** Opening Input for this task block **

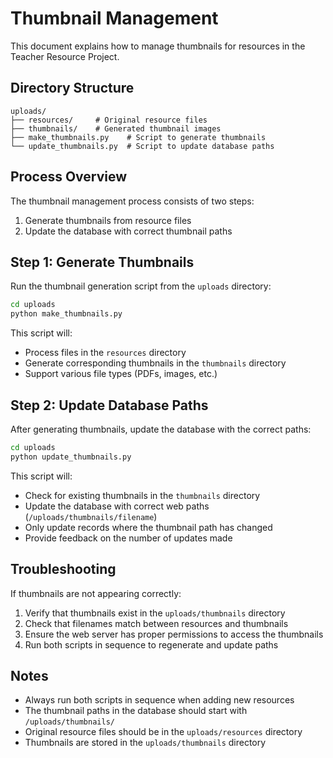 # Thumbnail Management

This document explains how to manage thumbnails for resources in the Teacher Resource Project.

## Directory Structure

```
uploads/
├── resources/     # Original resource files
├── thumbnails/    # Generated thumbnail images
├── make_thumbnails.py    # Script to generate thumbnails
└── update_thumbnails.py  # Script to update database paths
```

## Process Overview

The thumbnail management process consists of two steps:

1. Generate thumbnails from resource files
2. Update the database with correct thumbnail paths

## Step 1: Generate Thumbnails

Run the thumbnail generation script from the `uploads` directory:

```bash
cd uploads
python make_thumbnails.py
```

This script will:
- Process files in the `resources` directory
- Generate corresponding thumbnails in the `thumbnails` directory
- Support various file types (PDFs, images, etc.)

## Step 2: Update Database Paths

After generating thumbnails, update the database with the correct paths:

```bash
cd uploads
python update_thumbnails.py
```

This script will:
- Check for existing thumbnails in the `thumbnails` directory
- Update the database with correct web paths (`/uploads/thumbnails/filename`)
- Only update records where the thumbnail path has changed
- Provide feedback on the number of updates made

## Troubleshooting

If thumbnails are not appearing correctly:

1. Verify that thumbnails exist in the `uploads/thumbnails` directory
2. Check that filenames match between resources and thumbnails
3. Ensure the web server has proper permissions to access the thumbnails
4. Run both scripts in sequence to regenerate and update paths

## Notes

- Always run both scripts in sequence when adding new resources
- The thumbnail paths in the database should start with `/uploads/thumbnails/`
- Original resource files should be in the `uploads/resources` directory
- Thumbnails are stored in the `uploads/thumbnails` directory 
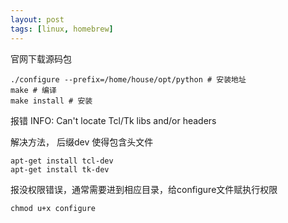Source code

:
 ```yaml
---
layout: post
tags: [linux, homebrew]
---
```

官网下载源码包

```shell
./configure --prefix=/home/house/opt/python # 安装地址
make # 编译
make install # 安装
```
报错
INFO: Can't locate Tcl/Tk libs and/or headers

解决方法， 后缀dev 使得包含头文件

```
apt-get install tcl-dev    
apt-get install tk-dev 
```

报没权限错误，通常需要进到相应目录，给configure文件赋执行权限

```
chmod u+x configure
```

** Closing Input for this task block **

Exercise details ▸ What lines above hold the word "that"? List them all.

Finished task ▸
1. Verify that thumbnails exist in the `uploads/thumbnails` directory
2. Check that filenames match between resources and thumbnails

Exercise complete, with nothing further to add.